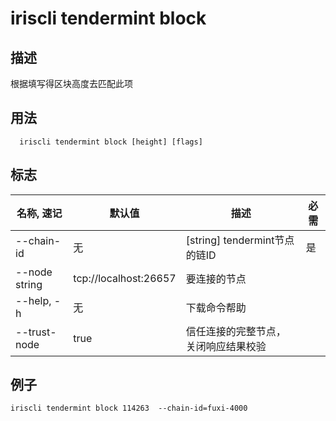 # iriscli tendermint block

## 描述

根据填写得区块高度去匹配此项

## 用法

```
  iriscli tendermint block [height] [flags]

```

## 标志

| 名称, 速记 | 默认值                    | 描述                                                             | 必需      |
| --------------- | -------------------------- | --------------------------------------------------------- | -------- |
| --chain-id    | 无 | [string] tendermint节点的链ID   | 是       |
| --node string     |   tcp://localhost:26657                         | 要连接的节点  |                                     
| --help, -h      |           无| 	下载命令帮助|
| --trust-node    | true                       | 信任连接的完整节点，关闭响应结果校验                                            |          |

## 例子 

```shell
iriscli tendermint block 114263  --chain-id=fuxi-4000 
```
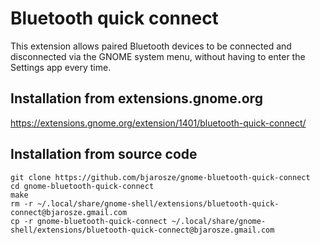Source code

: # Bluetooth quick connect

This extension allows paired Bluetooth devices to be connected and
disconnected via the GNOME system menu, without having to enter the
Settings app every time.

## Installation from extensions.gnome.org

https://extensions.gnome.org/extension/1401/bluetooth-quick-connect/

## Installation from source code

```
git clone https://github.com/bjarosze/gnome-bluetooth-quick-connect
cd gnome-bluetooth-quick-connect
make
rm -r ~/.local/share/gnome-shell/extensions/bluetooth-quick-connect@bjarosze.gmail.com
cp -r gnome-bluetooth-quick-connect ~/.local/share/gnome-shell/extensions/bluetooth-quick-connect@bjarosze.gmail.com
```
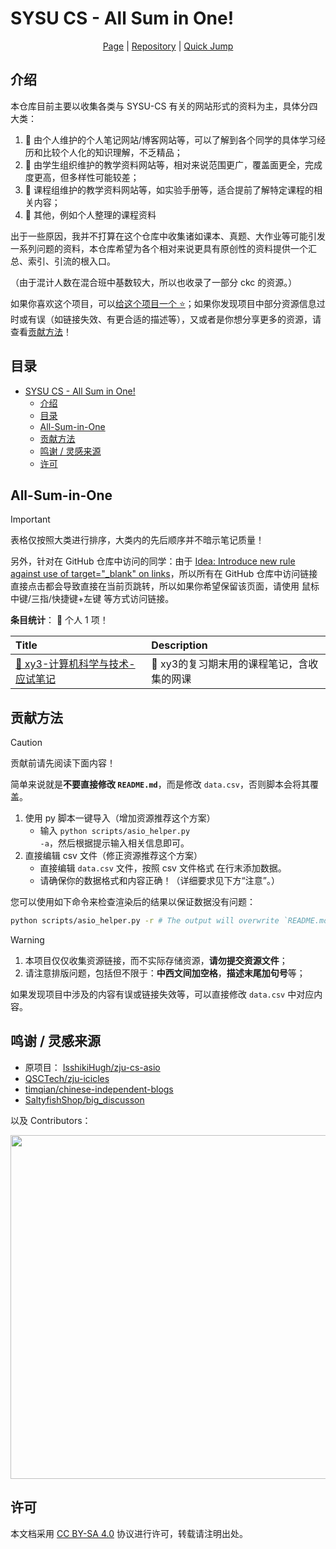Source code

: # SYSU CS - All Sum in One!

<center>

<a href="http://asio.sysumsc.cn/">Page</a> | <a href="https://github.com/SYSUMSC/sysu-cs-asio">Repository</a> | <a href="https://github.com/SYSUMSC/sysu-cs-asio?tab=readme-ov-file#all-sum-in-one">Quick Jump</a>

</center>

## 介绍

本仓库目前主要以收集各类与 SYSU-CS 有关的网站形式的资料为主，具体分四大类：

1. 💎 由个人维护的个人笔记网站/博客网站等，可以了解到各个同学的具体学习经历和比较个人化的知识理解，不乏精品；
2. 🔮 由学生组织维护的教学资料网站等，相对来说范围更广，覆盖面更全，完成度更高，但多样性可能较差；
3. 🧲 课程组维护的教学资料网站等，如实验手册等，适合提前了解特定课程的相关内容；
4. 🎉 其他，例如个人整理的课程资料

出于一些原因，我并不打算在这个仓库中收集诸如课本、真题、大作业等可能引发一系列问题的资料，本仓库希望为各个相对来说更具有原创性的资料提供一个汇总、索引、引流的根入口。

（由于混计人数在混合班中基数较大，所以也收录了一部分 ckc 的资源。）

如果你喜欢这个项目，可以[给这个项目一个 ⭐️](https://github.com/SYSUMSC/sysu-cs-asio)；如果你发现项目中部分资源信息过时或有误（如链接失效、有更合适的描述等），又或者是你想分享更多的资源，请查看[贡献方法](#贡献方法)！

## 目录

- [SYSU CS - All Sum in One!](#sysu-cs---all-sum-in-one)
  - [介绍](#介绍)
  - [目录](#目录)
  - [All-Sum-in-One](#all-sum-in-one)
  - [贡献方法](#贡献方法)
  - [鸣谢 / 灵感来源](#鸣谢--灵感来源)
  - [许可](#许可)

## All-Sum-in-One

> [!IMPORTANT]
>
> 表格仅按照大类进行排序，大类内的先后顺序并不暗示笔记质量！
>
> 另外，针对在 GitHub 仓库中访问的同学：由于 [Idea: Introduce new rule against use of target="_blank" on links](https://github.com/github/erblint-github/issues/26)，所以所有在 GitHub 仓库中访问链接直接点击都会导致直接在当前页跳转，所以如果你希望保留该页面，请使用 鼠标中键/三指/快捷键+左键 等方式访问链接。

**条目统计**： 💎 个人 1 项！

| Title | Description |
| :--- | :--- |
| <a href="https://flowus.cn/xyhelp/share/91f0dd5a-7f17-45e3-9164-bfb96dce48f0" target="_blank">💎 xy3-计算机科学与技术-应试笔记</a> | 🥑 xy3的复习期末用的课程笔记，含收集的网课 |



## 贡献方法

> [!CAUTION]
>
> 贡献前请先阅读下面内容！
>
> 简单来说就是**不要直接修改 `README.md`**，而是修改 `data.csv`，否则脚本会将其覆盖。

1. 使用 py 脚本一键导入（增加资源推荐这个方案）
    - 输入 <code>python scripts/asio_helper.py <span class="nt">-a</span></code>，然后根据提示输入相关信息即可。
2. 直接编辑 csv 文件（修正资源推荐这个方案）
    - 直接编辑 <code>data.csv</code> 文件，按照 csv 文件格式    在行末添加数据。
    - 请确保你的数据格式和内容正确！（详细要求见下方“注意”。）


您可以使用如下命令来检查渲染后的结果以保证数据没有问题：

```bash
python scripts/asio_helper.py -r # The output will overwrite `README.md`.
```

> [!WARNING]
>
> 1. 本项目仅仅收集资源链接，而不实际存储资源，**请勿提交资源文件**；
> 2. 请注意排版问题，包括但不限于：**中西文间加空格**，**描述末尾加句号**等；

如果发现项目中涉及的内容有误或链接失效等，可以直接修改 `data.csv` 中对应内容。

## 鸣谢 / 灵感来源

- 原项目： [IsshikiHugh/zju-cs-asio](https://github.com/IsshikiHugh/zju-cs-asio)
- [QSCTech/zju-icicles](https://github.com/QSCTech/zju-icicles)
- [timqian/chinese-independent-blogs](https://github.com/timqian/chinese-independent-blogs/tree/master)
- [SaltyfishShop/big_discusson](https://github.com/SaltyfishShop/big_discusson)

以及 Contributors：

<a href="https://github.com/SYSUMSC/sysu-cs-asio/graphs/contributors">
    <img width="550" src="https://contrib.rocks/image?repo=SYSUMSC/sysu-cs-asio" />
</a>

## 许可

本文档采用 [CC BY-SA 4.0](https://creativecommons.org/licenses/by-sa/4.0/) 协议进行许可，转载请注明出处。
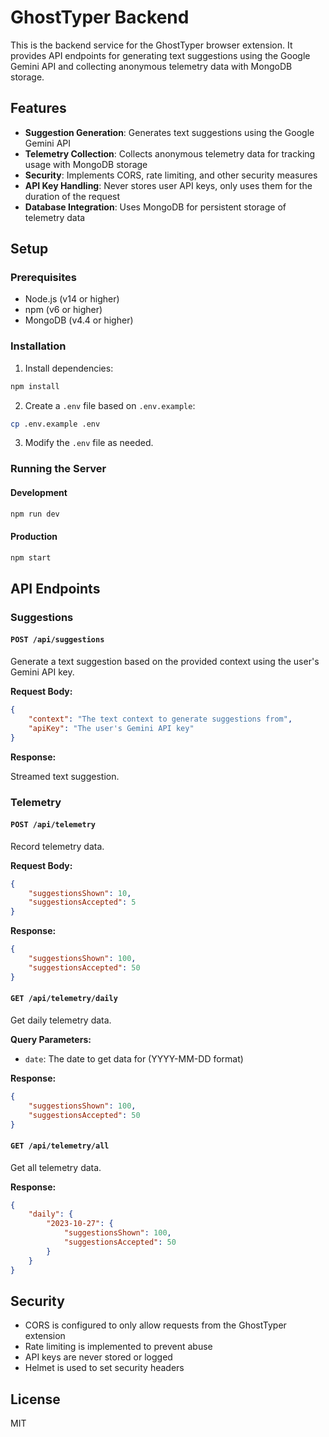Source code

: # GhostTyper Backend

This is the backend service for the GhostTyper browser extension. It provides API endpoints for generating text suggestions using the Google Gemini API and collecting anonymous telemetry data with MongoDB storage.

## Features

-   **Suggestion Generation**: Generates text suggestions using the Google Gemini API
-   **Telemetry Collection**: Collects anonymous telemetry data for tracking usage with MongoDB storage
-   **Security**: Implements CORS, rate limiting, and other security measures
-   **API Key Handling**: Never stores user API keys, only uses them for the duration of the request
-   **Database Integration**: Uses MongoDB for persistent storage of telemetry data

## Setup

### Prerequisites

-   Node.js (v14 or higher)
-   npm (v6 or higher)
-   MongoDB (v4.4 or higher)

### Installation

1. Install dependencies:

```bash
npm install
```

2. Create a `.env` file based on `.env.example`:

```bash
cp .env.example .env
```

3. Modify the `.env` file as needed.

### Running the Server

#### Development

```bash
npm run dev
```

#### Production

```bash
npm start
```

## API Endpoints

### Suggestions

#### `POST /api/suggestions`

Generate a text suggestion based on the provided context using the user's Gemini API key.

**Request Body:**

```json
{
    "context": "The text context to generate suggestions from",
    "apiKey": "The user's Gemini API key"
}
```

**Response:**

Streamed text suggestion.

### Telemetry

#### `POST /api/telemetry`

Record telemetry data.

**Request Body:**

```json
{
    "suggestionsShown": 10,
    "suggestionsAccepted": 5
}
```

**Response:**

```json
{
    "suggestionsShown": 100,
    "suggestionsAccepted": 50
}
```

#### `GET /api/telemetry/daily`

Get daily telemetry data.

**Query Parameters:**

-   `date`: The date to get data for (YYYY-MM-DD format)

**Response:**

```json
{
    "suggestionsShown": 100,
    "suggestionsAccepted": 50
}
```

#### `GET /api/telemetry/all`

Get all telemetry data.

**Response:**

```json
{
    "daily": {
        "2023-10-27": {
            "suggestionsShown": 100,
            "suggestionsAccepted": 50
        }
    }
}
```

## Security

-   CORS is configured to only allow requests from the GhostTyper extension
-   Rate limiting is implemented to prevent abuse
-   API keys are never stored or logged
-   Helmet is used to set security headers

## License

MIT
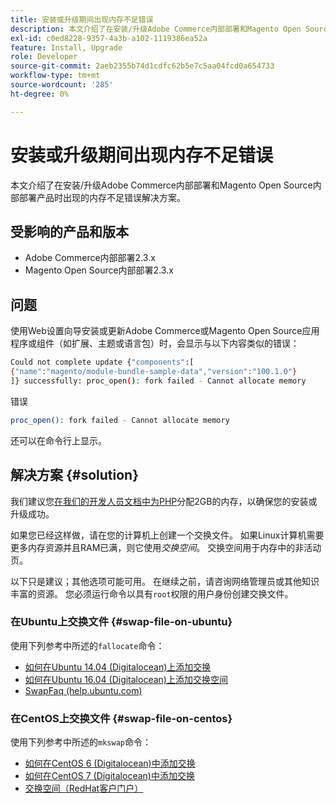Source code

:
 ```yaml
---
title: 安装或升级期间出现内存不足错误
description: 本文介绍了在安装/升级Adobe Commerce内部部署和Magento Open Source内部部署产品时出现的内存不足错误解决方案。
exl-id: c0ed8228-9357-4a3b-a102-1119386ea52a
feature: Install, Upgrade
role: Developer
source-git-commit: 2aeb2355b74d1cdfc62b5e7c5aa04fcd0a654733
workflow-type: tm+mt
source-wordcount: '285'
ht-degree: 0%

---
```


# 安装或升级期间出现内存不足错误

本文介绍了在安装/升级Adobe Commerce内部部署和Magento Open Source内部部署产品时出现的内存不足错误解决方案。

## 受影响的产品和版本

* Adobe Commerce内部部署2.3.x
* Magento Open Source内部部署2.3.x

## 问题

使用Web设置向导安装或更新Adobe Commerce或Magento Open Source应用程序或组件（如扩展、主题或语言包）时，会显示与以下内容类似的错误：

```bash
Could not complete update {"components":[
{"name":"magento/module-bundle-sample-data","version":"100.1.0"}
]} successfully: proc_open(): fork failed - Cannot allocate memory
```

错误

```bash
proc_open(): fork failed - Cannot allocate memory
```

还可以在命令行上显示。

## 解决方案 {#solution}

我们建议您[在我们的开发人员文档中为PHP](https://experienceleague.adobe.com/en/docs/commerce-operations/installation-guide/prerequisites/php-settings)分配2GB的内存，以确保您的安装或升级成功。

如果您已经这样做，请在您的计算机上创建一个交换文件。 如果Linux计算机需要更多内存资源并且RAM已满，则它使用&#x200B;*交换空间*。 交换空间用于内存中的非活动页。

以下只是建议；其他选项可能可用。 在继续之前，请咨询网络管理员或其他知识丰富的资源。 您必须运行命令以具有`root`权限的用户身份创建交换文件。

### 在Ubuntu上交换文件 {#swap-file-on-ubuntu}

使用下列参考中所述的`fallocate`命令：

* [如何在Ubuntu 14.04 (Digitalocean)上添加交换](https://www.digitalocean.com/community/tutorials/how-to-add-swap-on-ubuntu-14-04)
* [如何在Ubuntu 16.04 (Digitalocean)上添加交换空间](https://www.digitalocean.com/community/tutorials/how-to-add-swap-space-on-ubuntu-16-04)
* [SwapFaq (help.ubuntu.com)](https://help.ubuntu.com/community/SwapFaq)

### 在CentOS上交换文件 {#swap-file-on-centos}

使用下列参考中所述的`mkswap`命令：

* [如何在CentOS 6 (Digitalocean)中添加交换](https://www.digitalocean.com/community/tutorials/how-to-add-swap-on-centos-6)
* [如何在CentOS 7 (Digitalocean)中添加交换](https://www.digitalocean.com/community/tutorials/how-to-add-swap-on-centos-7)
* [交换空间（RedHat客户门户）](https://access.redhat.com/documentation/en-US/Red_Hat_Enterprise_Linux/6/html/Storage_Administration_Guide/ch-swapspace.html)
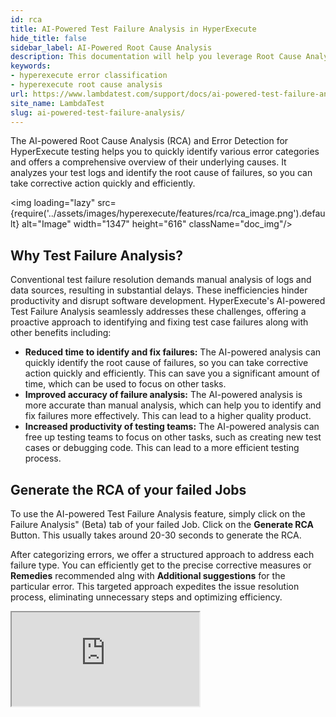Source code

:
 ```yaml
---
id: rca
title: AI-Powered Test Failure Analysis in HyperExecute
hide_title: false
sidebar_label: AI-Powered Root Cause Analysis
description: This documentation will help you leverage Root Cause Analysis and Error Classification features in HyperExecute to view different kinds of errors and directly land on corrective measures or fixes.
keywords:
- hyperexecute error classification
- hyperexecute root cause analysis
url: https://www.lambdatest.com/support/docs/ai-powered-test-failure-analysis/
site_name: LambdaTest
slug: ai-powered-test-failure-analysis/
---
```


<script type="application/ld+json"
      dangerouslySetInnerHTML={{ __html: JSON.stringify({
       "@context": "https://schema.org",
        "@type": "BreadcrumbList",
        "itemListElement": [{
          "@type": "ListItem",
          "position": 1,
          "name": "LambdaTest",
          "item": "https://www.lambdatest.com"
        },{
          "@type": "ListItem",
          "position": 2,
          "name": "Support",
          "item": "https://www.lambdatest.com/support/docs/"
        },{
          "@type": "ListItem",
          "position": 3,
          "name": "AI Powered Test Feature Analysis",
          "item": "https://www.lambdatest.com/support/docs/ai-powered-test-failure-analysis/"
        }]
      })
    }}
></script>

The AI-powered Root Cause Analysis (RCA) and Error Detection for HyperExecute testing helps you to quickly identify various error categories and offers a comprehensive overview of their underlying causes. It analyzes your test logs and identify the root cause of failures, so you can take corrective action quickly and efficiently.

<img loading="lazy" src={require('../assets/images/hyperexecute/features/rca/rca_image.png').default} alt="Image" width="1347" height="616"  className="doc_img"/>

## Why Test Failure Analysis?

Conventional test failure resolution demands manual analysis of logs and data sources, resulting in substantial delays. These inefficiencies hinder productivity and disrupt software development. HyperExecute's AI-powered Test Failure Analysis seamlessly addresses these challenges, offering a proactive approach to identifying and fixing test case failures along with other benefits including:

- **Reduced time to identify and fix failures:** The AI-powered analysis can quickly identify the root cause of failures, so you can take corrective action quickly and efficiently. This can save you a significant amount of time, which can be used to focus on other tasks.
- **Improved accuracy of failure analysis:** The AI-powered analysis is more accurate than manual analysis, which can help you to identify and fix failures more effectively. This can lead to a higher quality product.
- **Increased productivity of testing teams:** The AI-powered analysis can free up testing teams to focus on other tasks, such as creating new test cases or debugging code. This can lead to a more efficient testing process.

## Generate the RCA of your failed Jobs

To use the AI-powered Test Failure Analysis feature, simply click on the Failure Analysis" (Beta) tab of your failed Job. Click on the **Generate RCA** Button. This usually takes around 20-30 seconds to generate the RCA.

After categorizing errors, we offer a structured approach to address each failure type. You can efficiently get to the precise corrective measures or **Remedies** recommended alng with **Additional suggestions** for the particular error. This targeted approach expedites the issue resolution process, eliminating unnecessary steps and optimizing efficiency.

<div className="storylane-iframe">
  <script async src="https://js.storylane.io/js/v2/storylane.js"></script>
  <div className="sl-embed">
    <iframe loading="lazy" className="sl-demo" src="https://app.storylane.io/demo/1decserb8xfq?embed=inline" name="sl-embed" allow="fullscreen" allowfullscreen></iframe>
  </div>
</div>
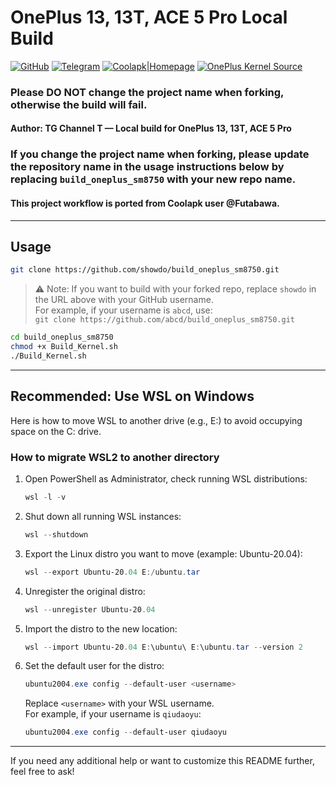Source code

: # OnePlus 13, 13T, ACE 5 Pro Local Build

[![GitHub](https://img.shields.io/badge/-GitHub_Repo-181717?logo=github&logoColor=white&style=flat-square)](https://github.com/showdo/build_oneplus_sm8750)
[![Telegram](https://img.shields.io/badge/Telegram-Channel-blue.svg?logo=telegram)](https://t.me/qdykernel)
[![Coolapk|Homepage](https://img.shields.io/badge/%E9%85%B7%E5%AE%89%7C%E4%B8%BB%E9%A1%B5-3DDC84?style=flat-square&logo=android&logoColor=white)](http://www.coolapk.com/u/1624571)
[![OnePlus Kernel Source](https://img.shields.io/badge/OnePlus_Kernel_Source-EB0029?logo=oneplus&logoColor=white&style=flat-square)](https://github.com/OnePlusOSS/kernel_manifest)

### Please DO NOT change the project name when forking, otherwise the build will fail.

#### Author: TG Channel T — Local build for OnePlus 13, 13T, ACE 5 Pro

### If you change the project name when forking, please update the repository name in the usage instructions below by replacing `build_oneplus_sm8750` with your new repo name.

#### This project workflow is ported from Coolapk user @Futabawa.

---

## Usage

```bash
git clone https://github.com/showdo/build_oneplus_sm8750.git
```

> ⚠️ Note: If you want to build with your forked repo, replace `showdo` in the URL above with your GitHub username.  
> For example, if your username is `abcd`, use:  
> `git clone https://github.com/abcd/build_oneplus_sm8750.git`

```bash
cd build_oneplus_sm8750
chmod +x Build_Kernel.sh
./Build_Kernel.sh
```

---

## Recommended: Use WSL on Windows  
Here is how to move WSL to another drive (e.g., E:) to avoid occupying space on the C: drive.

### How to migrate WSL2 to another directory

1. Open PowerShell as Administrator, check running WSL distributions:

   ```powershell
   wsl -l -v
   ```

2. Shut down all running WSL instances:

   ```powershell
   wsl --shutdown
   ```

3. Export the Linux distro you want to move (example: Ubuntu-20.04):

   ```powershell
   wsl --export Ubuntu-20.04 E:/ubuntu.tar
   ```

4. Unregister the original distro:

   ```powershell
   wsl --unregister Ubuntu-20.04
   ```

5. Import the distro to the new location:

   ```powershell
   wsl --import Ubuntu-20.04 E:\ubuntu\ E:\ubuntu.tar --version 2
   ```

6. Set the default user for the distro:

   ```powershell
   ubuntu2004.exe config --default-user <username>
   ```

   Replace `<username>` with your WSL username.  
   For example, if your username is `qiudaoyu`:

   ```powershell
   ubuntu2004.exe config --default-user qiudaoyu
   ```

---

If you need any additional help or want to customize this README further, feel free to ask!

PROBLEM STATEMENT ::
Your answer should consist only of the lines from the one that holds "5. Import the" to the end of the entries above, both ends included, each repeated exactly.

ANSWER SECTION ::
5. Import the distro to the new location:

   ```powershell
   wsl --import Ubuntu-20.04 E:\ubuntu\ E:\ubuntu.tar --version 2
   ```

6. Set the default user for the distro:

   ```powershell
   ubuntu2004.exe config --default-user <username>
   ```

   Replace `<username>` with your WSL username.  
   For example, if your username is `qiudaoyu`:

   ```powershell
   ubuntu2004.exe config --default-user qiudaoyu
   ```

---

If you need any additional help or want to customize this README further, feel free to ask!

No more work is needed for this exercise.